■ **Study material**:

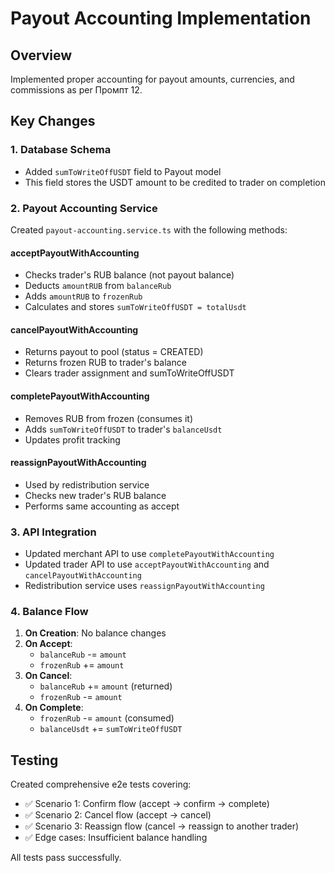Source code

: # Payout Accounting Implementation

## Overview
Implemented proper accounting for payout amounts, currencies, and commissions as per Промпт 12.

## Key Changes

### 1. Database Schema
- Added `sumToWriteOffUSDT` field to Payout model
- This field stores the USDT amount to be credited to trader on completion

### 2. Payout Accounting Service
Created `payout-accounting.service.ts` with the following methods:

#### acceptPayoutWithAccounting
- Checks trader's RUB balance (not payout balance)
- Deducts `amountRUB` from `balanceRub`
- Adds `amountRUB` to `frozenRub`
- Calculates and stores `sumToWriteOffUSDT = totalUsdt`

#### cancelPayoutWithAccounting
- Returns payout to pool (status = CREATED)
- Returns frozen RUB to trader's balance
- Clears trader assignment and sumToWriteOffUSDT

#### completePayoutWithAccounting
- Removes RUB from frozen (consumes it)
- Adds `sumToWriteOffUSDT` to trader's `balanceUsdt`
- Updates profit tracking

#### reassignPayoutWithAccounting
- Used by redistribution service
- Checks new trader's RUB balance
- Performs same accounting as accept

### 3. API Integration
- Updated merchant API to use `completePayoutWithAccounting`
- Updated trader API to use `acceptPayoutWithAccounting` and `cancelPayoutWithAccounting`
- Redistribution service uses `reassignPayoutWithAccounting`

### 4. Balance Flow

1. **On Creation**: No balance changes
2. **On Accept**: 
   - `balanceRub` -= `amount`
   - `frozenRub` += `amount`
3. **On Cancel**: 
   - `balanceRub` += `amount` (returned)
   - `frozenRub` -= `amount`
4. **On Complete**: 
   - `frozenRub` -= `amount` (consumed)
   - `balanceUsdt` += `sumToWriteOffUSDT`

## Testing
Created comprehensive e2e tests covering:
- ✅ Scenario 1: Confirm flow (accept → confirm → complete)
- ✅ Scenario 2: Cancel flow (accept → cancel)
- ✅ Scenario 3: Reassign flow (cancel → reassign to another trader)
- ✅ Edge cases: Insufficient balance handling

All tests pass successfully.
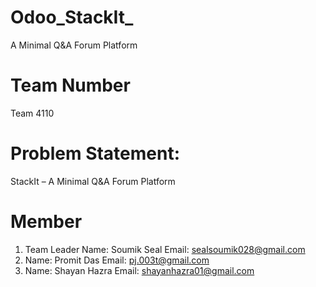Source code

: # Odoo_StackIt_
A Minimal Q&amp;A Forum Platform
# Team Number
Team 4110
# Problem Statement: 
StackIt – A Minimal Q&A Forum Platform
# Member
1. Team Leader Name: Soumik Seal
   Email: sealsoumik028@gmail.com
2. Name: Promit Das
   Email: pj.003t@gmail.com
3. Name: Shayan Hazra
   Email: shayanhazra01@gmail.com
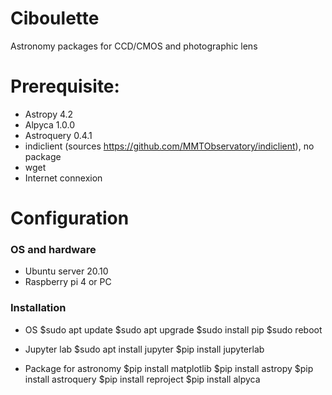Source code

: # Ciboulette
Astronomy packages for CCD/CMOS and photographic lens

# Prerequisite:
  - Astropy 4.2
  - Alpyca 1.0.0
  - Astroquery 0.4.1
  - indiclient (sources https://github.com/MMTObservatory/indiclient), no package 
  - wget
  - Internet connexion

# Configuration
### OS and hardware
  - Ubuntu server 20.10
  - Raspberry pi 4 or PC
  
### Installation
  - OS
      $sudo apt update
      $sudo apt upgrade
      $sudo install pip
      $sudo reboot
      
  - Jupyter lab
      $sudo apt install jupyter
      $pip install jupyterlab
      
  
  - Package for astronomy
      $pip install matplotlib
      $pip install astropy
      $pip install astroquery
      $pip install reproject
      $pip install alpyca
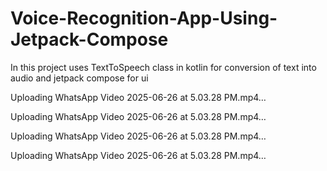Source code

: # Voice-Recognition-App-Using-Jetpack-Compose

In this project uses TextToSpeech class in kotlin for conversion of text into audio  and jetpack compose for ui



Uploading WhatsApp Video 2025-06-26 at 5.03.28 PM.mp4…



Uploading WhatsApp Video 2025-06-26 at 5.03.28 PM.mp4…



Uploading WhatsApp Video 2025-06-26 at 5.03.28 PM.mp4…



Uploading WhatsApp Video 2025-06-26 at 5.03.28 PM.mp4…


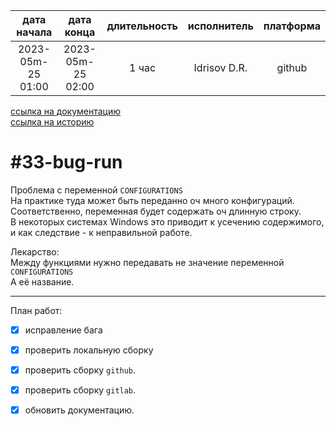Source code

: |    дата начала    |    дата конца     | длительность | исполнитель  | платформа |
|:-----------------:|:-----------------:|:------------:|:------------:|:---------:|
| 2023-05m-25 01:00 | 2023-05m-25 02:00 |    1 час     | Idrisov D.R. |  github   |

[ссылка на документацию](../docs.md)  
[ссылка на историю](../history.md#-v010)  

#33-bug-run
===========
Проблема с переменной `CONFIGURATIONS`  
На практике туда может быть переданно оч много конфигураций.  
Соответственно, переменная будет содержать оч длинную строку.  
В некоторых системах Windows это приводит к усечению содержимого,  
и как следствие - к неправильной работе.  

Лекарство:  
Между функциями нужно передавать не значение переменной `CONFIGURATIONS`  
А её название.  

--------------------------------------------------------------------------------

План работ:  
  - [x] исправление бага
  - [x] проверить локальную сборку  
  - [x] проверить сборку `github`.  
  - [x] проверить сборку `gitlab`.  
  - [x] обновить документацию.  


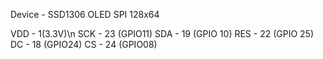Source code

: Device - SSD1306 OLED SPI 128x64

VDD - 1(3.3V)\n
SCK - 23 (GPIO11)
SDA - 19 (GPIO 10)
RES - 22 (GPIO 25)
DC - 18 (GPIO24)
CS - 24 (GPIO08)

■ **Directions for this task**: Write out every entry exactly. Pictures do not belong in the copy.

■ **Response to the task**:
Source code

: # Payout Accounting Implementation

## Overview
Implemented proper accounting for payout amounts, currencies, and commissions as per Промпт 12.

## Key Changes

### 1. Database Schema
- Added `sumToWriteOffUSDT` field to Payout model
- This field stores the USDT amount to be credited to trader on completion

### 2. Payout Accounting Service
Created `payout-accounting.service.ts` with the following methods:

#### acceptPayoutWithAccounting
- Checks trader's RUB balance (not payout balance)
- Deducts `amountRUB` from `balanceRub`
- Adds `amountRUB` to `frozenRub`
- Calculates and stores `sumToWriteOffUSDT = totalUsdt`

#### cancelPayoutWithAccounting
- Returns payout to pool (status = CREATED)
- Returns frozen RUB to trader's balance
- Clears trader assignment and sumToWriteOffUSDT

#### completePayoutWithAccounting
- Removes RUB from frozen (consumes it)
- Adds `sumToWriteOffUSDT` to trader's `balanceUsdt`
- Updates profit tracking

#### reassignPayoutWithAccounting
- Used by redistribution service
- Checks new trader's RUB balance
- Performs same accounting as accept

### 3. API Integration
- Updated merchant API to use `completePayoutWithAccounting`
- Updated trader API to use `acceptPayoutWithAccounting` and `cancelPayoutWithAccounting`
- Redistribution service uses `reassignPayoutWithAccounting`

### 4. Balance Flow

1. **On Creation**: No balance changes
2. **On Accept**: 
   - `balanceRub` -= `amount`
   - `frozenRub` += `amount`
3. **On Cancel**: 
   - `balanceRub` += `amount` (returned)
   - `frozenRub` -= `amount`
4. **On Complete**: 
   - `frozenRub` -= `amount` (consumed)
   - `balanceUsdt` += `sumToWriteOffUSDT`

## Testing
Created comprehensive e2e tests covering:
- ✅ Scenario 1: Confirm flow (accept → confirm → complete)
- ✅ Scenario 2: Cancel flow (accept → cancel)
- ✅ Scenario 3: Reassign flow (cancel → reassign to another trader)
- ✅ Edge cases: Insufficient balance handling

All tests pass successfully.
Source code

: # Odoo_StackIt_
A Minimal Q&amp;A Forum Platform
# Team Number
Team 4110
# Problem Statement: 
StackIt – A Minimal Q&A Forum Platform
# Member
1. Team Leader Name: Soumik Seal
   Email: sealsoumik028@gmail.com
2. Name: Promit Das
   Email: pj.003t@gmail.com
3. Name: Shayan Hazra
   Email: shayanhazra01@gmail.com
Source code

: # Ciboulette
Astronomy packages for CCD/CMOS and photographic lens

# Prerequisite:
  - Astropy 4.2
  - Alpyca 1.0.0
  - Astroquery 0.4.1
  - indiclient (sources https://github.com/MMTObservatory/indiclient), no package 
  - wget
  - Internet connexion

# Configuration
### OS and hardware
  - Ubuntu server 20.10
  - Raspberry pi 4 or PC
  
### Installation
  - OS
      $sudo apt update
      $sudo apt upgrade
      $sudo install pip
      $sudo reboot
      
  - Jupyter lab
      $sudo apt install jupyter
      $pip install jupyterlab
      
  
  - Package for astronomy
      $pip install matplotlib
      $pip install astropy
      $pip install astroquery
      $pip install reproject
      $pip install alpyca
Source code

: # Voice-Recognition-App-Using-Jetpack-Compose

In this project uses TextToSpeech class in kotlin for conversion of text into audio  and jetpack compose for ui



Uploading WhatsApp Video 2025-06-26 at 5.03.28 PM.mp4…



Uploading WhatsApp Video 2025-06-26 at 5.03.28 PM.mp4…



Uploading WhatsApp Video 2025-06-26 at 5.03.28 PM.mp4…



Uploading WhatsApp Video 2025-06-26 at 5.03.28 PM.mp4…


Source code

: |    дата начала    |    дата конца     | длительность | исполнитель  | платформа |
|:-----------------:|:-----------------:|:------------:|:------------:|:---------:|
| 2023-05m-25 01:00 | 2023-05m-25 02:00 |    1 час     | Idrisov D.R. |  github   |

[ссылка на документацию](../docs.md)  
[ссылка на историю](../history.md#-v010)  

#33-bug-run
===========
Проблема с переменной `CONFIGURATIONS`  
На практике туда может быть переданно оч много конфигураций.  
Соответственно, переменная будет содержать оч длинную строку.  
В некоторых системах Windows это приводит к усечению содержимого,  
и как следствие - к неправильной работе.  

Лекарство:  
Между функциями нужно передавать не значение переменной `CONFIGURATIONS`  
А её название.  

--------------------------------------------------------------------------------

План работ:  
  - [x] исправление бага
  - [x] проверить локальную сборку  
  - [x] проверить сборку `github`.  
  - [x] проверить сборку `gitlab`.  
  - [x] обновить документацию.  


Source code

: Device - SSD1306 OLED SPI 128x64

VDD - 1(3.3V)\n
SCK - 23 (GPIO11)
SDA - 19 (GPIO 10)
RES - 22 (GPIO 25)
DC - 18 (GPIO24)
CS - 24 (GPIO08)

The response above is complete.